SIGNIFICANCE AND USE
4.1 This practice is intended for the collection of airborne fungal spores or fragments, or both, using inertial impaction.  
4.2 It is the responsibility of the user to assure that they are in compliance with all local, state and federal regulations governing the inspection of buildings for fungal colonization and the collection of associated samples.  
4.3 This practice is intended to provide the user with a basic understanding of the equipment, materials and instructions necessary to effectively collect air samples using an inertial impactor.  
4.4 This practice, when properly executed, may also be used for the evaluation of other types of airborne particles with the capturing characteristics appropriate for inertial impactor, and for which appropriate analytical methods exist. Such particles may include dust mites, skin cells, pollen, and other materials.
SCOPE
1.1 The purpose of this practice is to describe procedures for the collection of airborne fungal spores or fragments, or both, using inertial impaction sampling techniques.  
1.2 This practice is not intended to limit the user from the collection of other airborne particulates that may be of interest and captured through this technique.  

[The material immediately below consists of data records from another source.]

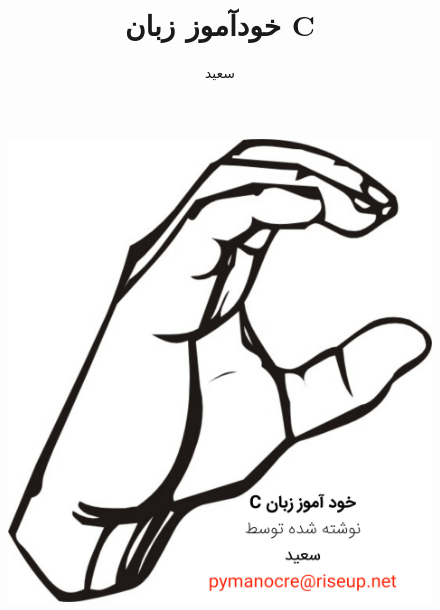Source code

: \documentclass[12pt,oneside]{book}
\title{\textbf{خودآموز زبان C}}
\author{سعید}
\begin{document}
\paragraphfootnotes
\begin{figure}
\centering
\includegraphics[width=150mm]{c_artwork}
\end{figure}
\clearpage\maketitle
\thispagestyle{empty}
\tableofcontents
{}


\end{document}
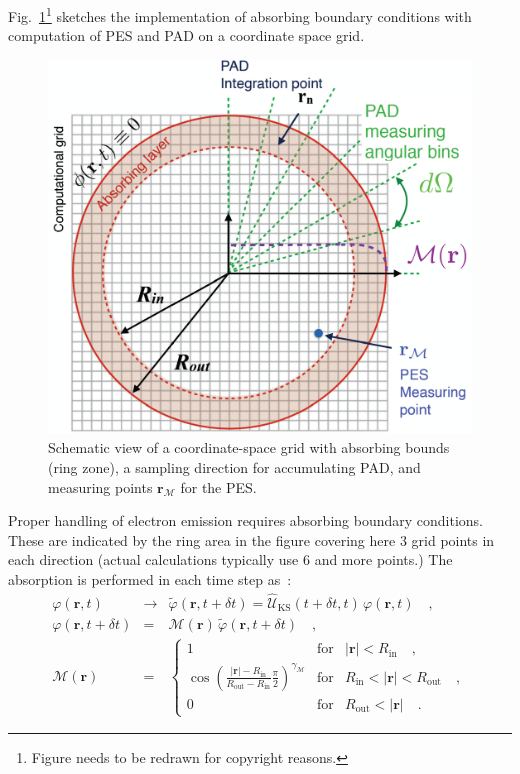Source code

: \documentclass[final,1p]{elsarticle}
\newcommand{\PGRfoot}[1]{{\color{blue}\footnote{\color{blue} #1}}}
\begin{document}
Fig.~\ref{fig:mask}\PGRfoot{Figure needs to be redrawn for copyright
  reasons.} sketches the implementation of absorbing boundary
conditions with computation of PES and PAD on a coordinate space grid.
\begin{figure}[htbp]
\centerline{\includegraphics[width=0.7\linewidth]{schem_abso}}
\caption{Schematic view of a coordinate-space grid with
absorbing bounds (ring zone), a sampling direction for accumulating PAD, and
measuring points $\mathbf{r}_\mathcal{M}$ for the PES.
 \label{fig:mask}}
\end{figure}
Proper handling of electron emission requires absorbing boundary
conditions. These are indicated by the ring area in the figure
covering here 3 grid points in each direction (actual calculations
typically use 6 and more points.) The absorption is performed in each time
step as~:
\begin{subequations}
\begin{eqnarray}
  \varphi(\mathbf{r},t)
  &\longrightarrow&
  \tilde\varphi(\mathbf{r},t\!+\!\delta t)
  =
  \hat{\mathcal{U}}_\mathrm{KS}(t\!+\!\delta t,t)\, \varphi(\mathbf{r},t)
  \quad,
\label{eq:KSpart}\\
  \varphi(\mathbf{r},t\!+\!\delta t)
  &=&
  \mathcal{M}(\mathbf{r})\, \tilde\varphi(\mathbf{r},t\!+\!\delta t)
  \quad,
\label{eq:maskact}
\\
  \mathcal{M}(\mathbf r)
  &=&
  \left\{\begin{array}{lll}
  1 & \mbox{for} &|\mathbf{r}|<R_\mathrm{in}
  \quad,
  \\
  \displaystyle
 \cos\left(
  \frac{|\mathbf{r}|-R_\mathrm{in}}{R_\mathrm{out}-R_\mathrm{in}}\frac{\pi}{2}
 \right)^{\gamma_\mathcal{M}}
  &\mbox{for}&
  R_\mathrm{in}<|\mathbf{r}|<R_\mathrm{out}
  \quad,
  \\
  0 
  &\mbox{for}&
  R_\mathrm{out}<|\mathbf{r}|
  \quad.
  \end{array}\right.
\label{eq:mask}
\end{eqnarray}
\end{subequations}
\end{document}
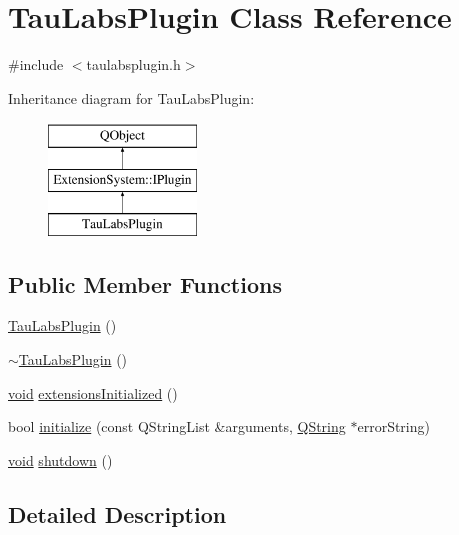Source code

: \hypertarget{class_tau_labs_plugin}{\section{Tau\-Labs\-Plugin Class Reference}
\label{class_tau_labs_plugin}
}


{\ttfamily \#include $<$taulabsplugin.\-h$>$}

Inheritance diagram for Tau\-Labs\-Plugin\-:\begin{figure}[H]
\begin{center}
\leavevmode
\includegraphics[height=3.000000cm]{class_tau_labs_plugin}
\end{center}
\end{figure}
\subsection*{Public Member Functions}
\begin{DoxyCompactItemize}
\item 
\hyperlink{group___boards___tau_labs_plugin_gaee528ef25fec71f73309b849859399e9}{Tau\-Labs\-Plugin} ()
\item 
\hyperlink{group___boards___tau_labs_plugin_ga861e4dbacf34fb519437082e3f859655}{$\sim$\-Tau\-Labs\-Plugin} ()
\item 
\hyperlink{group___u_a_v_objects_plugin_ga444cf2ff3f0ecbe028adce838d373f5c}{void} \hyperlink{group___boards___tau_labs_plugin_gae657bb027ed736aeb4e371bdb9a6bff7}{extensions\-Initialized} ()
\item 
bool \hyperlink{group___boards___tau_labs_plugin_ga1f025f9260a3a6745cbe0d35f3ecd563}{initialize} (const Q\-String\-List \&arguments, \hyperlink{group___u_a_v_objects_plugin_gab9d252f49c333c94a72f97ce3105a32d}{Q\-String} $\ast$error\-String)
\item 
\hyperlink{group___u_a_v_objects_plugin_ga444cf2ff3f0ecbe028adce838d373f5c}{void} \hyperlink{group___boards___tau_labs_plugin_ga7c69e7ef31a4c5b510b1aa88de11dda9}{shutdown} ()
\end{DoxyCompactItemize}


\subsection{Detailed Description}


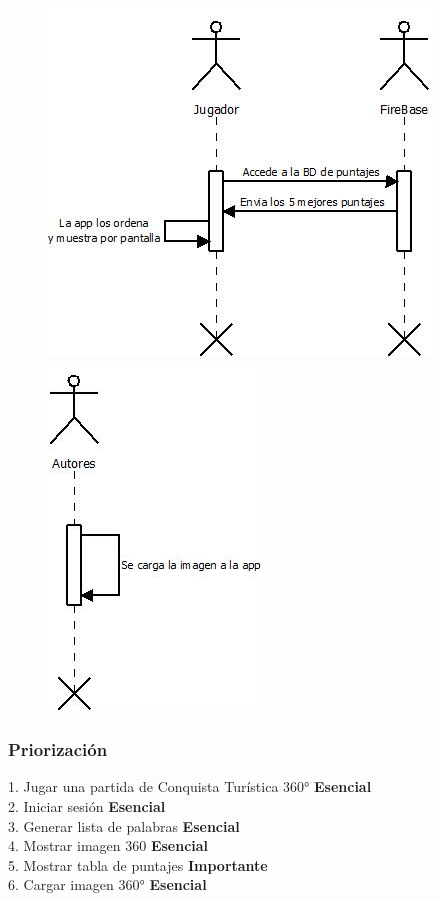 \begin{figure}[H]
   \includegraphics[scale=0.6]{imgs/DS_5.jpeg}
   \includegraphics[scale=0.6]{imgs/DS_6.jpeg}
\end{figure}

\subsubsection{Priorización}
1. Jugar una partida de Conquista Turística 360° \textbf{Esencial}\\
2. Iniciar sesión \textbf{Esencial}\\
3. Generar lista de palabras \textbf{Esencial}\\
4. Mostrar imagen 360 \textbf{Esencial}\\
5. Mostrar tabla de puntajes \textbf{Importante}\\
6. Cargar imagen 360° \textbf{Esencial}\\

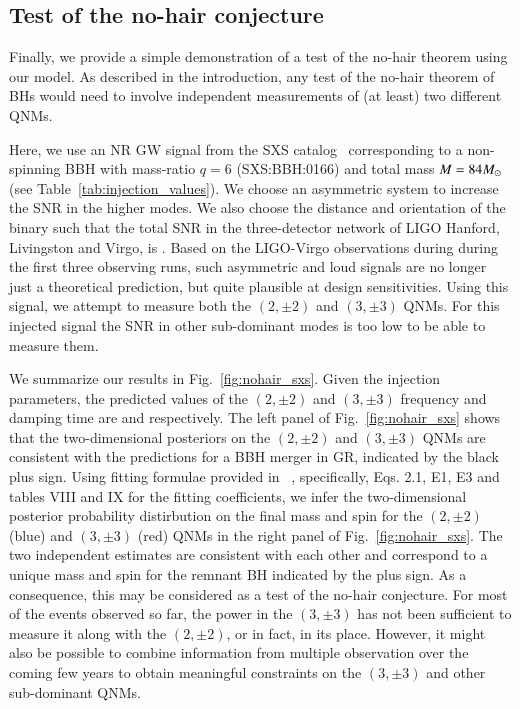 \subsection{Test of the no-hair conjecture}\label{ssec:nohairtheorem}

Finally, we provide a simple demonstration of a test of the no-hair
theorem using our model. As described in the introduction, any test of
the no-hair theorem of BHs would need to involve independent
measurements of (at least) two different QNMs.

Here, we use an NR GW signal from the SXS catalog~\cite{Mroue:2013xna}
corresponding to a non-spinning BBH with mass-ratio $q=6$ (SXS:BBH:0166) and 
total mass $M=84 M_{\odot}$ (see Table~\ref{tab:injection_values}).
We choose an asymmetric system to increase the SNR in the higher modes.
We also choose the distance and orientation of the binary
such that the total SNR in the three-detector network of LIGO Hanford, Livingston and
Virgo, is . Based on the LIGO-Virgo observations during during the first three observing runs, 
such asymmetric and loud signals are no longer just a theoretical
prediction, but quite plausible at design sensitivities. Using this
signal, we attempt to measure both the $(2,\pm 2)$ and
$(3,\pm 3)$ QNMs. For this injected signal the SNR in
other sub-dominant modes is too low to be able to measure them.

We summarize our results in Fig.~\ref{fig:nohair_sxs}.  Given the injection parameters, the predicted values of the $(2,\pm 2)$ and $(3,\pm 3)$ frequency and damping time are   and  respectively. The left panel of Fig.~\ref{fig:nohair_sxs} shows that the two-dimensional posteriors on the $(2,\pm 2)$ and $(3,\pm 3)$ QNMs are consistent with the predictions for a BBH merger in GR, indicated by the black plus sign.  Using fitting formulae provided in ~\cite{Berti:2005ys}, specifically,  Eqs. 2.1, E1, E3 and tables VIII and IX for the fitting coefficients, we infer the two-dimensional posterior probability distirbution on the final mass and spin for the $(2,\pm 2)$ (blue) and $(3,\pm 3)$ (red) QNMs in the right panel of Fig.~\ref{fig:nohair_sxs}. The two independent estimates are consistent with each other and correspond to a unique mass and spin for the remnant BH  indicated by the plus sign. As a consequence, this may be considered as a test of the no-hair conjecture. For most of the events observed so far, the power in the $(3,\pm 3)$ has not been sufficient to measure it along with the $(2,\pm 2)$, or in fact, in its place. However, it might also be possible to combine information from multiple observation over the coming few years to obtain meaningful constraints on the $(3,\pm 3)$ and
other sub-dominant QNMs.

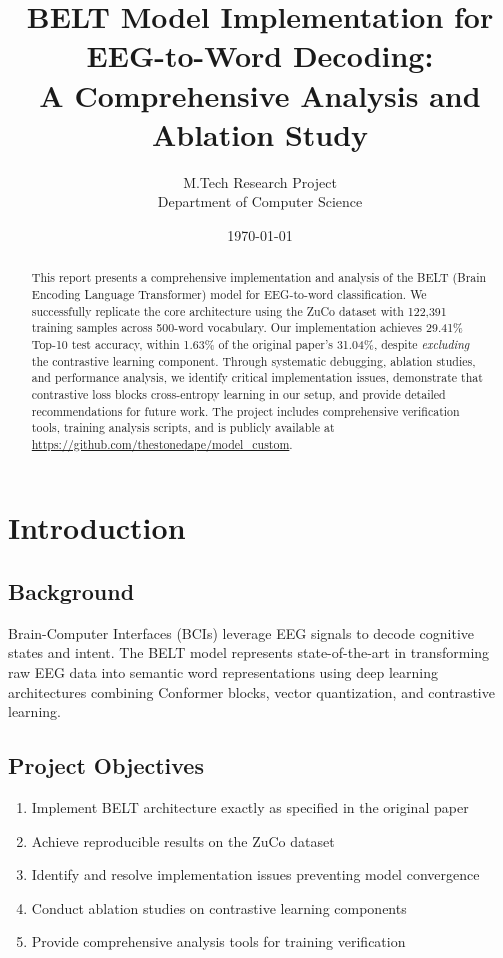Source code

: \documentclass[12pt,a4paper]{article}
\title{\textbf{BELT Model Implementation for EEG-to-Word Decoding:\\
A Comprehensive Analysis and Ablation Study}}
\author{
M.Tech Research Project\\
Department of Computer Science\\
\vspace{0.5cm}
}
\date{\today}
\begin{document}
\maketitle

\begin{abstract}
This report presents a comprehensive implementation and analysis of the BELT (Brain Encoding Language Transformer) model for EEG-to-word classification. We successfully replicate the core architecture using the ZuCo dataset with 122,391 training samples across 500-word vocabulary. Our implementation achieves 29.41\% Top-10 test accuracy, within 1.63\% of the original paper's 31.04\%, despite \textit{excluding} the contrastive learning component. Through systematic debugging, ablation studies, and performance analysis, we identify critical implementation issues, demonstrate that contrastive loss blocks cross-entropy learning in our setup, and provide detailed recommendations for future work. The project includes comprehensive verification tools, training analysis scripts, and is publicly available at \url{https://github.com/thestonedape/model\_custom}.
\end{abstract}

\tableofcontents
\newpage

\section{Introduction}

\subsection{Background}
Brain-Computer Interfaces (BCIs) leverage EEG signals to decode cognitive states and intent. The BELT model represents state-of-the-art in transforming raw EEG data into semantic word representations using deep learning architectures combining Conformer blocks, vector quantization, and contrastive learning.

\subsection{Project Objectives}
\begin{enumerate}
    \item Implement BELT architecture exactly as specified in the original paper
    \item Achieve reproducible results on the ZuCo dataset
    \item Identify and resolve implementation issues preventing model convergence
    \item Conduct ablation studies on contrastive learning components
    \item Provide comprehensive analysis tools for training verification
\end{enumerate}
\end{document}

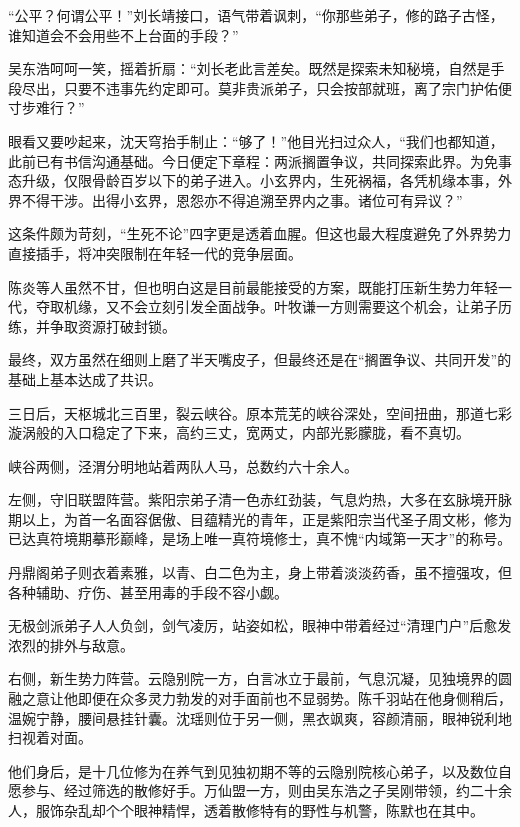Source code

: “公平？何谓公平！”刘长靖接口，语气带着讽刺，“你那些弟子，修的路子古怪，谁知道会不会用些不上台面的手段？”

吴东浩呵呵一笑，摇着折扇：“刘长老此言差矣。既然是探索未知秘境，自然是手段尽出，只要不违事先约定即可。莫非贵派弟子，只会按部就班，离了宗门护佑便寸步难行？”

眼看又要吵起来，沈天穹抬手制止：“够了！”他目光扫过众人，“我们也都知道，此前已有书信沟通基础。今日便定下章程：两派搁置争议，共同探索此界。为免事态升级，仅限骨龄百岁以下的弟子进入。小玄界内，生死祸福，各凭机缘本事，外界不得干涉。出得小玄界，恩怨亦不得追溯至界内之事。诸位可有异议？”

这条件颇为苛刻，“生死不论”四字更是透着血腥。但这也最大程度避免了外界势力直接插手，将冲突限制在年轻一代的竞争层面。

陈炎等人虽然不甘，但也明白这是目前最能接受的方案，既能打压新生势力年轻一代，夺取机缘，又不会立刻引发全面战争。叶牧谦一方则需要这个机会，让弟子历练，并争取资源打破封锁。

最终，双方虽然在细则上磨了半天嘴皮子，但最终还是在“搁置争议、共同开发”的基础上基本达成了共识。

\vspace{2em}

三日后，天枢城北三百里，裂云峡谷。原本荒芜的峡谷深处，空间扭曲，那道七彩漩涡般的入口稳定了下来，高约三丈，宽两丈，内部光影朦胧，看不真切。

峡谷两侧，泾渭分明地站着两队人马，总数约六十余人。

左侧，守旧联盟阵营。紫阳宗弟子清一色赤红劲装，气息灼热，大多在玄脉境开脉期以上，为首一名面容倨傲、目蕴精光的青年，正是紫阳宗当代圣子周文彬，修为已达真符境期摹形巅峰，是场上唯一真符境修士，真不愧“内域第一天才”的称号。

丹鼎阁弟子则衣着素雅，以青、白二色为主，身上带着淡淡药香，虽不擅强攻，但各种辅助、疗伤、甚至用毒的手段不容小觑。

无极剑派弟子人人负剑，剑气凌厉，站姿如松，眼神中带着经过“清理门户”后愈发浓烈的排外与敌意。

右侧，新生势力阵营。云隐别院一方，白言冰立于最前，气息沉凝，见独境界的圆融之意让他即便在众多灵力勃发的对手面前也不显弱势。陈千羽站在他身侧稍后，温婉宁静，腰间悬挂针囊。沈瑶则位于另一侧，黑衣飒爽，容颜清丽，眼神锐利地扫视着对面。

他们身后，是十几位修为在养气到见独初期不等的云隐别院核心弟子，以及数位自愿参与、经过筛选的散修好手。万仙盟一方，则由吴东浩之子吴刚带领，约二十余人，服饰杂乱却个个眼神精悍，透着散修特有的野性与机警，陈默也在其中。

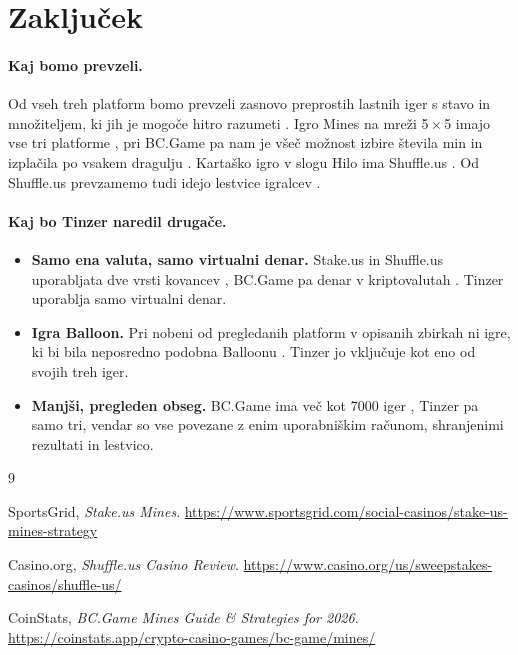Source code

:\documentclass[a4paper,12pt]{article}
\begin{document}
\section{Zaključek}
\paragraph{Kaj bomo prevzeli.} Od vseh treh platform bomo prevzeli zasnovo preprostih lastnih iger s stavo in množiteljem, ki jih je mogoče hitro razumeti \cite{stakeus,shuffleus,bcgame}. Igro Mines na mreži 5\,$\times$\,5 imajo vse tri platforme \cite{stakeus,shuffleus,bcgame}, pri BC.Game pa nam je všeč možnost izbire števila min in izplačila po vsakem dragulju \cite{bcgame}. Kartaško igro v slogu Hilo ima Shuffle.us \cite{shuffleus}. Od Shuffle.us prevzamemo tudi idejo lestvice igralcev \cite{shuffleus}.

\paragraph{Kaj bo Tinzer naredil drugače.}
\begin{itemize}
  \item \textbf{Samo ena valuta, samo virtualni denar.} Stake.us in Shuffle.us uporabljata dve vrsti kovancev \cite{stakeus,shuffleus}, BC.Game pa denar v kriptovalutah \cite{bcgame}. Tinzer uporablja samo virtualni denar.
  \item \textbf{Igra Balloon.} Pri nobeni od pregledanih platform v opisanih zbirkah ni igre, ki bi bila neposredno podobna Balloonu \cite{stakeus,shuffleus,bcgame}. Tinzer jo vključuje kot eno od svojih treh iger.
  \item \textbf{Manjši, pregleden obseg.} BC.Game ima več kot 7000 iger \cite{bcgame}, Tinzer pa samo tri, vendar so vse povezane z enim uporabniškim računom, shranjenimi rezultati in lestvico.
\end{itemize}

\begin{thebibliography}{9}

 SportsGrid, \emph{Stake.us Mines}. \url{https://www.sportsgrid.com/social-casinos/stake-us-mines-strategy}

 Casino.org, \emph{Shuffle.us Casino Review}. \url{https://www.casino.org/us/sweepstakes-casinos/shuffle-us/}

 CoinStats, \emph{BC.Game Mines Guide \& Strategies for 2026}. \url{https://coinstats.app/crypto-casino-games/bc-game/mines/}

\end{thebibliography}
\end{document}

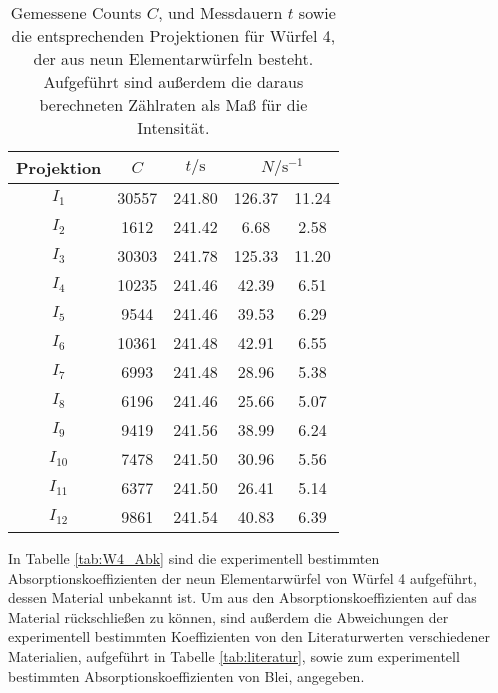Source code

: \begin{table}[h]
    \centering
    \caption{Gemessene Counts $C$, und Messdauern $t$ sowie die entsprechenden Projektionen für Würfel 4, der aus neun Elementarwürfeln
    besteht. Aufgeführt sind außerdem die daraus berechneten Zählraten als Maß für die Intensität.}
    \label{tab:W4}
    \begin{tabular}{c S[table-format=5.0] S[table-format=3.2] S[table-format=3.2]@{${}\pm{}$} S[table-format=2.2]}
        \toprule
        {Projektion} & {$C$} & {$t/\si{\s}$} &  \\
        \midrule
        $I_1$    & 30557 & 241.80 & 126.37 & 11.24 \\
        $I_2$    & 1612  & 241.42 & 6.68   & 2.58  \\
        $I_3$    & 30303 & 241.78 & 125.33 & 11.20 \\
        $I_4$    & 10235 & 241.46 & 42.39  & 6.51  \\
        $I_5$    & 9544  & 241.46 & 39.53  & 6.29  \\
        $I_6$    & 10361 & 241.48 & 42.91  & 6.55  \\
        $I_7$    & 6993  & 241.48 & 28.96  & 5.38  \\
        $I_8$    & 6196  & 241.46 & 25.66  & 5.07  \\
        $I_9$    & 9419  & 241.56 & 38.99  & 6.24  \\
        $I_{10}$ & 7478  & 241.50 & 30.96  & 5.56  \\
        $I_{11}$ & 6377  & 241.50 & 26.41  & 5.14  \\
        $I_{12}$ & 9861  & 241.54 & 40.83  & 6.39  \\
        \bottomrule
    \end{tabular}
\end{table}
\FloatBarrier
\noindent
In Tabelle \ref{tab:W4_Abk} sind die experimentell bestimmten Absorptionskoeffizienten der neun Elementarwürfel von Würfel 4 aufgeführt, dessen
Material unbekannt ist. Um aus den Absorptionskoeffizienten auf das Material rückschließen zu können, sind außerdem
die Abweichungen der experimentell bestimmten Koeffizienten von den Literaturwerten verschiedener Materialien, aufgeführt in 
Tabelle \ref{tab:literatur}, sowie zum experimentell bestimmten Absorptionskoeffizienten von Blei, angegeben. 
\FloatBarrier
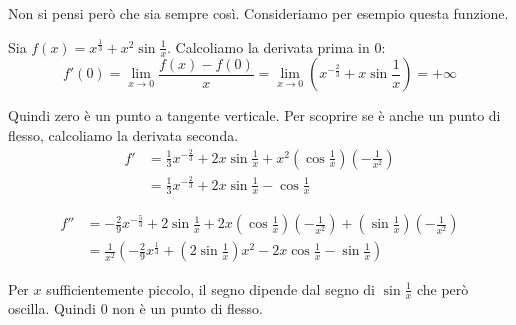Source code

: Non si pensi però che sia sempre così. Consideriamo per esempio questa funzione.
\begin{example}
Sia $f(x) = x^\frac{1}{3} + x^2\sin\frac{1}{x}$. Calcoliamo la derivata prima in 0:
\begin{equation*}
f'(0) = \lim_{x \to 0} \frac{f(x)-f(0)}{x} = \lim_{x \to 0} \left(x^{-\frac{2}{3}} + x\sin\frac{1}{x}\right) = +\infty
\end{equation*}

Quindi zero è un punto a tangente verticale. Per scoprire se è anche un punto di flesso, calcoliamo la derivata seconda.
\begin{align*}
f' &= \frac{1}{3}x^{-\frac{2}{3}} + 2x\sin\frac{1}{x} + x^2\left(\cos\frac{1}{x}\right)\left(-\frac{1}{x^2}\right) \\
&= \frac{1}{3}x^{-\frac{2}{3}} + 2x\sin\frac{1}{x} -\cos\frac{1}{x}
\end{align*}

\begin{align*}
f'' &= -\frac{2}{9}x^{-\frac{5}{3}} + 2\sin\frac{1}{x} + 2x\left(\cos\frac{1}{x}\right)\left(-\frac{1}{x^2}\right) + \left(\sin\frac{1}{x}\right)\left(-\frac{1}{x^2}\right) \\
&= \frac{1}{x^2} \left(-\frac{2}{9}x^{\frac{1}{3}} + \left(2\sin\frac{1}{x}\right)x^2 -2x\cos\frac{1}{x} - \sin\frac{1}{x} \right)
\end{align*}

Per $x$ sufficientemente piccolo, il segno dipende dal segno di $\sin\frac{1}{x}$ che però oscilla. Quindi 0 non è un punto di flesso.
\end{example}
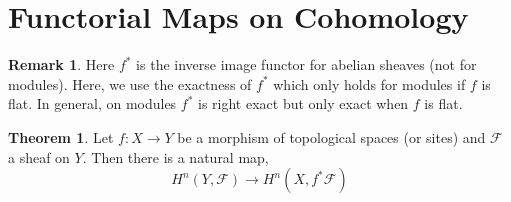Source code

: \documentclass[12pt]{extarticle}
\theoremstyle{definition}
\newtheorem{theorem}{Theorem}[section]
\newtheorem{remark}{Remark}
\newcommand{\F}{\mathcal{F}}
\begin{document}
\section{Functorial Maps on Cohomology}

\newcommand{\J}{\mathcal{J}}
\newcommand{\Pic}[1]{\mathrm{Pic}\left( #1 \right)}

\begin{remark}
Here $f^*$ is the inverse image functor for abelian sheaves (not for modules). Here, we use the exactness of $f^*$ which only holds for modules if $f$ is flat. In general, on modules $f^*$ is right exact but only exact when $f$ is flat.
\end{remark}

\begin{theorem}
Let $f : X \to Y$ be a morphism of topological spaces (or sites) and $\F$ a sheaf on $Y$. Then there is a natural map,
\[ H^n(Y, \F) \to H^n(X, f^* \F) \]
\end{theorem}
\end{document}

1.3 This practice presumes that the user has a fundamental understanding of field investigative techniques related to the scientific process, and sampling plan development and implementation. It is important to establish the related hypothesis to be tested and the supporting analytical methodology needed in order to identify the sampling media to be used and the laboratory conditions for analysis.  
1.4 This practice does not address the development of a formal hypothesis or the establishment of appropriate and defensible investigation and sampling objectives. It is presumed the investigator has the experience and knowledge base to address these issues.  
1.5 This practice does not provide the user sufficient information to allow for interpretation of the analytical results from sample collection. It is the user's responsibility to seek or obtain the information and knowledge necessary to interpret the sample results reported by the laboratory.  
1.6 The values stated in SI units are to be regarded as standard. No other units of measurement are included in this standard.  
1.7 This standard does not purport to address all of the safety concerns, if any, associated with its use. It is the responsibility of the user of this standard to establish appropriate safety, health, and environmental practices and determine the applicability of regulatory limitations prior to use.  
1.8 This international standard was developed in accordance with internationally recognized principles on standardization established in the Decision on Principles for the Development of International Standards, Guides and Recommendations issued by the World Trade Organization Technical Barriers to Trade (TBT) Committee.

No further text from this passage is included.